Chacun son combat. Pour cette militante, pas question de créer un mouvement unitaire, car leurs combats sont différents. Mais Madeline Da Silva n'hésite pas à inciter les femmes à ôter leur gilet jaune pour revêtir un foulard violet, accessoire symbolique des participants à la marche #NousToutes. Car comme le clame avec une ironie cinglante une internaute sur Twitter, "le prix de l’essence dans votre bagnole est quand même un sujet plus important à l’agenda du politique et des médias que les violences faites aux femmes à travers toute la planète."
Sympa, les #giletsjaunes de vous asseoir sur le mouvement #NousToutes du 25 novembre parce que le prix de l’essence dans votre bagnole est quand même un sujet plus important à l’agenda du politique et des médias que les violences faites aux femmes à travers toute la planète.
— Marie Donzel (@ladonzelle) 21 novembre 2018
De nombreuses personnalités vont participer. De nombreuses personnalités de la politique, des mondes associatif, culturel, médiatique ou syndical, ont apporté ces derniers jours leur soutien à ces marches. Les écrivaines Marie Darrieussecq et Annie Ernaux, les comédiens Philippe Torreton et Karine Viard, les chanteurs Catherine Ringer, Jeanne Cherhal et Arthur H ou encore la chroniqueuse et essayiste Rokhaya Diallo ou l'humoriste Guillaume Meurice ont ainsi signé une tribune relayée lundi par Mediapart et France Inter.

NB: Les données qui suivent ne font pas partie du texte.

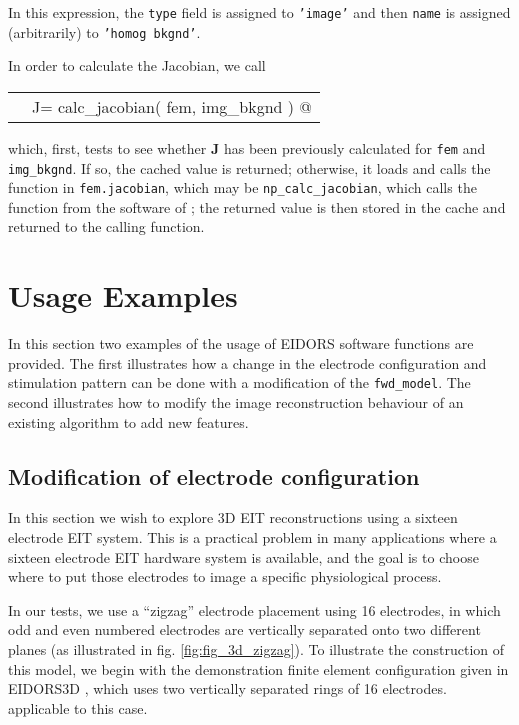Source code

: \documentclass[12pt]{iopart}
\makeatletter
\newcommand{\CODEstart}{\medskip\begin{tabular}{ll}}
\newcommand{\CN}{\tt\scriptsize} %
\newcommand{\CC}{&\small\verb@}   % start code
\newcommand{\CODEend}{\end{tabular}\medskip}
\makeatother
\begin{document}
In this expression, the {\tt type} field is assigned
to {\tt 'image'} and then {\tt name} is assigned
(arbitrarily) to {\tt 'homog bkgnd'}.

In order to calculate the Jacobian, we call

\CODEstart
\CN    \CC J= calc_jacobian( fem, img_bkgnd ) @\\[-3pt]
\CODEend

which, first, tests to see whether {\bf J} has been previously
calculated for {\tt fem} and {\tt img\_bkgnd}. If
so, the cached value is returned; otherwise,
it loads and calls the function in {\tt fem.jacobian},
which may be {\tt np\_calc\_jacobian}, which 
calls the function from the software of
\cite{Polydorides_and_Lionheart_2002}; the returned
value is then stored in the cache and returned to the
calling function.

\section{ Usage Examples}

In this section two examples of the usage of EIDORS
software functions are provided. The first illustrates
how a change in the electrode configuration and stimulation 
pattern can be done
with a modification of the {\tt fwd\_model}.
The second illustrates how to modify the image reconstruction
behaviour of an existing algorithm to
add new features.

\subsection{Modification of electrode configuration}

In this section we wish to explore 3D EIT reconstructions
using a sixteen electrode EIT system. This is a practical
problem in many applications where a sixteen electrode
EIT hardware system is available, and the goal is to 
choose where to put those electrodes to image a specific
physiological process.

In our tests, we use a ``zigzag'' electrode placement 
using 16 electrodes, in which odd and even numbered
electrodes are vertically separated onto two different
planes (as illustrated in fig. \ref{fig:fig_3d_zigzag}).
To illustrate the construction of this model, we begin
with the demonstration finite element configuration
given in EIDORS3D \cite{Polydorides_and_Lionheart_2002},
which uses two vertically separated rings of 16 electrodes.
applicable to this case.
\end{document}
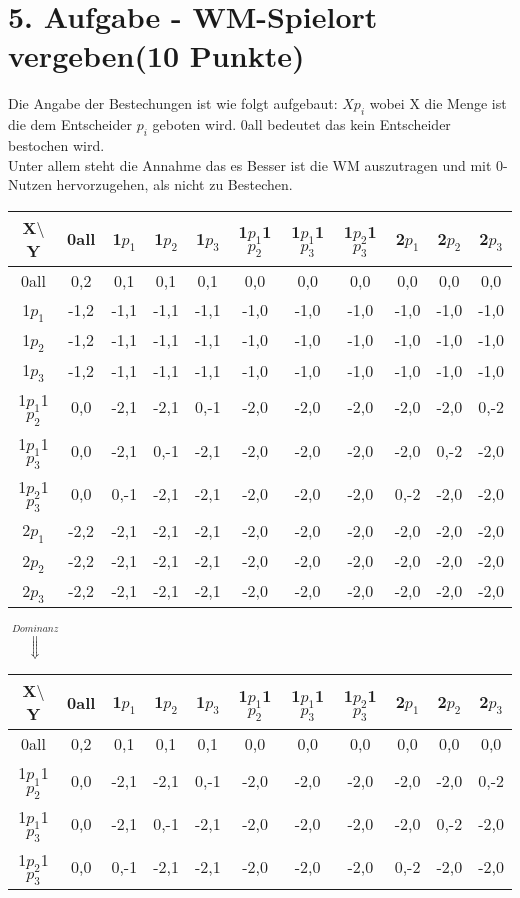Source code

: \documentclass[a4paper, 11pt]{article}
\begin{document}
\section*{5. Aufgabe - WM-Spielort vergeben\hfill {\small (10 Punkte)}}

Die Angabe der Bestechungen ist wie folgt aufgebaut: $Xp_i$ wobei X die Menge ist die dem Entscheider $p_i$ geboten wird. 0all bedeutet das kein Entscheider bestochen wird.\\
Unter allem steht die Annahme das es Besser ist die WM auszutragen und mit 0-Nutzen hervorzugehen, als nicht zu Bestechen. \\
\begin{tabular}{c | cccccccccc}
	X$\setminus$ Y & 0all & 1$p_1$ & 1$p_2$ & 1$p_3$ & 1$p_1$1$p_2$ & 1$p_1$1$p_3$ & 1$p_2$1$p_3$ & 2$p_1$ & 2$p_2$ & 2$p_3$\\ \hline
	0all & 0,2 & 0,1 & 0,1 & 0,1 & 0,0 & 0,0 & 0,0 & 0,0 & 0,0 & 0,0\\
	1$p_1$ & -1,2 & -1,1 & -1,1 & -1,1 & -1,0 & -1,0 & -1,0 & -1,0 & -1,0 & -1,0\\
	1$p_2$ & -1,2 & -1,1 & -1,1 & -1,1 & -1,0 & -1,0 & -1,0 & -1,0 & -1,0 & -1,0\\
	1$p_3$ & -1,2 & -1,1 & -1,1 & -1,1 & -1,0 & -1,0 & -1,0 & -1,0 & -1,0 & -1,0\\
	1$p_1$1$p_2$ & 0,0 & -2,1 & -2,1 & 0,-1 & -2,0 & -2,0 & -2,0 & -2,0 & -2,0 & 0,-2\\
	1$p_1$1$p_3$ & 0,0 & -2,1 & 0,-1 & -2,1 & -2,0 & -2,0 & -2,0 & -2,0 & 0,-2 & -2,0\\
	1$p_2$1$p_3$ & 0,0 & 0,-1 & -2,1 & -2,1 & -2,0 & -2,0 & -2,0 & 0,-2 & -2,0 & -2,0\\
	2$p_1$& -2,2 & -2,1 & -2,1 & -2,1 & -2,0 & -2,0 & -2,0  & -2,0 & -2,0 & -2,0\\
	2$p_2$& -2,2 & -2,1 & -2,1 & -2,1 & -2,0 & -2,0 & -2,0  & -2,0 & -2,0 & -2,0\\
	2$p_3$& -2,2 & -2,1 & -2,1 & -2,1 & -2,0 & -2,0 & -2,0  & -2,0 & -2,0 & -2,0\\
\end{tabular}
\begin{center}
{\huge $\overset{Dominanz}{\Downarrow}$}
\end{center}
\begin{tabular}{c | cccccccccc}
	X$\setminus$ Y & 0all & 1$p_1$ & 1$p_2$ & 1$p_3$ & 1$p_1$1$p_2$ & 1$p_1$1$p_3$ & 1$p_2$1$p_3$ & 2$p_1$ & 2$p_2$ & 2$p_3$\\ \hline
	0all & 0,2 & 0,1 & 0,1 & 0,1 & 0,0 & 0,0 & 0,0 & 0,0 & 0,0 & 0,0\\
	1$p_1$1$p_2$ & 0,0 & -2,1 & -2,1 & 0,-1 & -2,0 & -2,0 & -2,0 & -2,0 & -2,0 & 0,-2\\
	1$p_1$1$p_3$ & 0,0 & -2,1 & 0,-1 & -2,1 & -2,0 & -2,0 & -2,0 & -2,0 & 0,-2 & -2,0\\
	1$p_2$1$p_3$ & 0,0 & 0,-1 & -2,1 & -2,1 & -2,0 & -2,0 & -2,0 & 0,-2 & -2,0 & -2,0\\
\end{tabular}
\end{document}
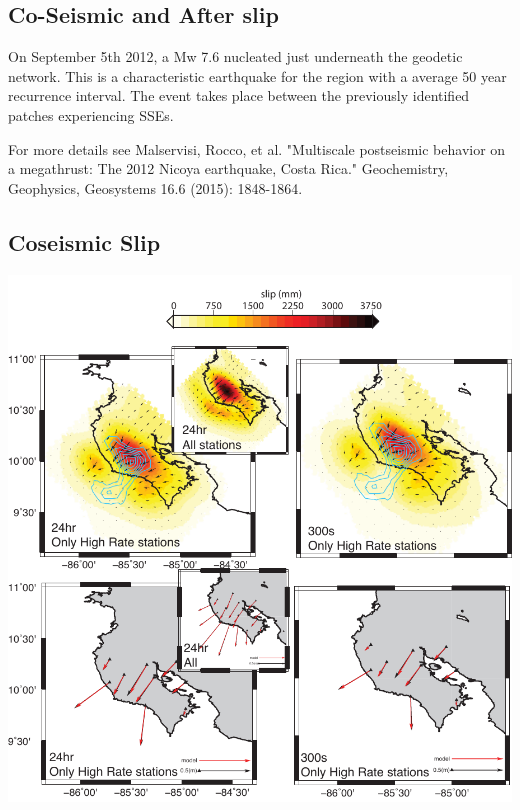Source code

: \documentclass[a0,landscape]{a0poster}
\begin{document}
\begin{multicols}{5}
\section*{Co-Seismic and After slip}
\color{DarkSlateGray}
On September 5th 2012, a Mw 7.6 nucleated just underneath the geodetic network. This is a characteristic earthquake for the region with a average 50 year recurrence interval. The event takes place between the previously identified patches experiencing SSEs. 
\begin{footnotesize}
For more details see Malservisi, Rocco, et al. "Multiscale postseismic behavior on a megathrust: The 2012 Nicoya earthquake, Costa Rica." Geochemistry, Geophysics, Geosystems 16.6 (2015): 1848-1864.
\end{footnotesize}

\subsection*{Coseismic Slip}

\begin{center}\vspace{0.5cm}
	\includegraphics[width=17cm]{coseismic.pdf}
\end{center}\vspace{0.5cm}

\end{multicols}
\end{document}
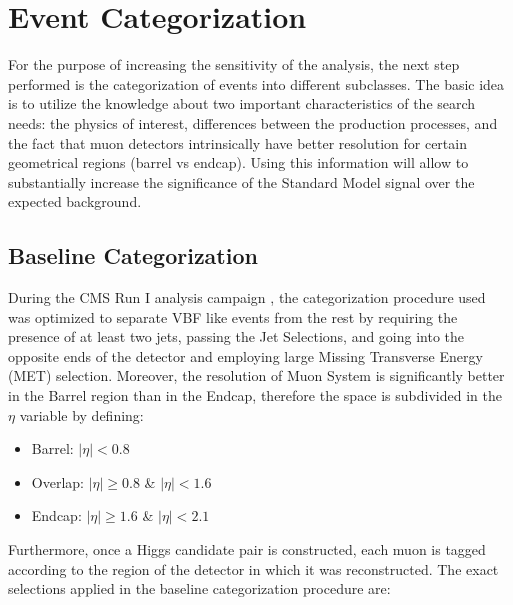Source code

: \section{Event Categorization}\label{section:higgs_categorization}
For the purpose of increasing the sensitivity of the analysis, the next step performed is the categorization of events into different subclasses. The basic idea is to utilize the knowledge about two important characteristics of the search needs: the physics of interest, differences between the production processes, and the fact that muon detectors intrinsically have better resolution for certain geometrical regions (barrel vs endcap). Using this information will allow to substantially increase the significance of the Standard Model signal over the expected background.

\subsection{Baseline Categorization}
During the CMS Run I analysis campaign \cite{CMSHiggsRunI}, the categorization procedure used was optimized to separate VBF like events from the rest by requiring the presence of at least two jets, passing the Jet Selections, and going into the opposite ends of the detector and employing large Missing Transverse Energy (MET) selection. Moreover, the resolution of Muon System is significantly better in the Barrel region than in the Endcap, therefore the space is subdivided in the $\eta$ variable by defining:
\begin{itemize}
  \item Barrel: $|\eta| < 0.8$
  \item Overlap: $|\eta| \ge 0.8$ \& $|\eta| < 1.6$
  \item Endcap: $|\eta| \ge 1.6$ \& $|\eta| < 2.1$
\end{itemize}
Furthermore, once a Higgs candidate pair is constructed, each muon is tagged according to the region of the detector in which it was reconstructed. The exact selections applied in the baseline categorization procedure are:
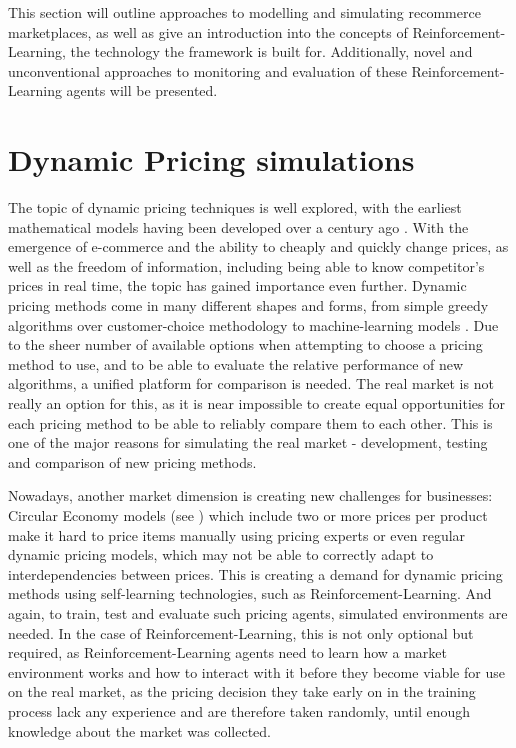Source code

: \begin{jointwork}\label{ch:RelatedWork}
	This section will outline approaches to modelling and simulating recommerce marketplaces, as well as give an introduction into the concepts of Reinforcement-Learning, the technology the framework is built for. Additionally, novel and unconventional approaches to monitoring and evaluation of these Reinforcement-Learning agents will be presented.
\end{jointwork}

\section*{Dynamic Pricing simulations}

The topic of dynamic pricing techniques is well explored, with the earliest mathematical models having been developed over a century ago \cite{DynamicPricingHistory}. With the emergence of e-commerce and the ability to cheaply and quickly change prices, as well as the freedom of information, including being able to know competitor's prices in real time, the topic has gained importance even further. Dynamic pricing methods come in many different shapes and forms, from simple greedy algorithms over customer-choice methodology to machine-learning models \cite{deGeerPricing}. Due to the sheer number of available options when attempting to choose a pricing method to use, and to be able to evaluate the relative performance of new algorithms, a unified platform for comparison is needed. The real market is not really an option for this, as it is near impossible to create equal opportunities for each pricing method to be able to reliably compare them to each other. This is one of the major reasons for simulating the real market - development, testing and comparison of new pricing methods.

Nowadays, another market dimension is creating new challenges for businesses: Circular Economy models (see ) which include two or more prices per product make it hard to price items manually using pricing experts or even regular dynamic pricing models, which may not be able to correctly adapt to interdependencies between prices. This is creating a demand for dynamic pricing methods using self-learning technologies, such as Reinforcement-Learning. And again, to train, test and evaluate such pricing agents, simulated environments are needed. In the case of Reinforcement-Learning, this is not only optional but required, as Reinforcement-Learning agents need to learn how a market environment works and how to interact with it before they become viable for use on the real market, as the pricing decision they take early on in the training process lack any experience and are therefore taken randomly, until enough knowledge about the market was collected.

Une femme morte sous les coups de son compagnon tous les trois jours. En 2017, 219.000 femmes ont déclaré avoir été victimes de violences physiques et/ou sexuelles dans un cadre conjugal, selon des données publiées par la Mission interministérielle pour la protection des femmes contre les violences (Miprof). L'année précédente, 123 femmes avaient été tuées par leur conjoint ou ex-compagnon, soit environ une tous les trois jours. En outre, plus de 250 femmes sont violées chaque jour en France, et une sur trois a déjà été harcelée ou agressée sexuellement au travail.